--- MATERIAL SHOWN ---
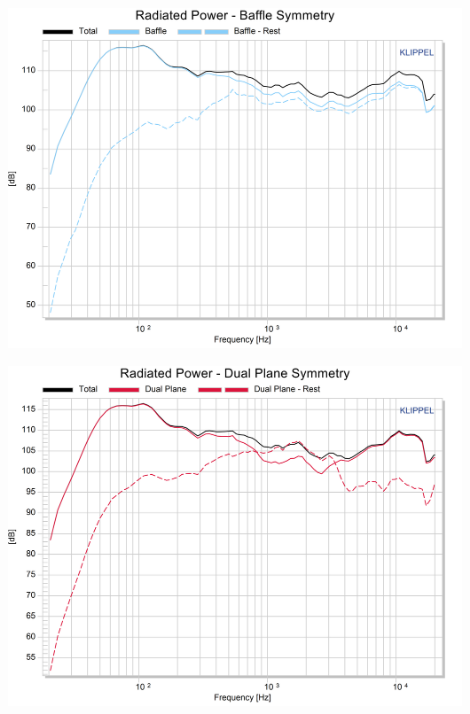 \documentclass{report}
\begin{document}
\begin{appendices}
\begin{minipage}{0.5\textwidth}
\begin{center}
	\includegraphics[width=0.9\textwidth]{Sym/BnO_RadPow_B}
    \captionsetup{hypcap=false}
\end{center}
\end{minipage}
\begin{minipage}{0.5\textwidth}
\begin{center}
	\includegraphics[width=0.9\textwidth]{Sym/BnO_RadPow_Dps}
    \captionsetup{hypcap=false}
\end{center}
\end{minipage}


\end{appendices}
\end{document}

--- WHAT IS BEING ASKED ---
Show every line from the entries above in which the word "textwidth" appears.

--- RESULT FOR THIS TASK ---
\begin{minipage}{0.5\textwidth}
	\includegraphics[width=0.9\textwidth]{Sym/BnO_RadPow_B}
\begin{minipage}{0.5\textwidth}
	\includegraphics[width=0.9\textwidth]{Sym/BnO_RadPow_Dps}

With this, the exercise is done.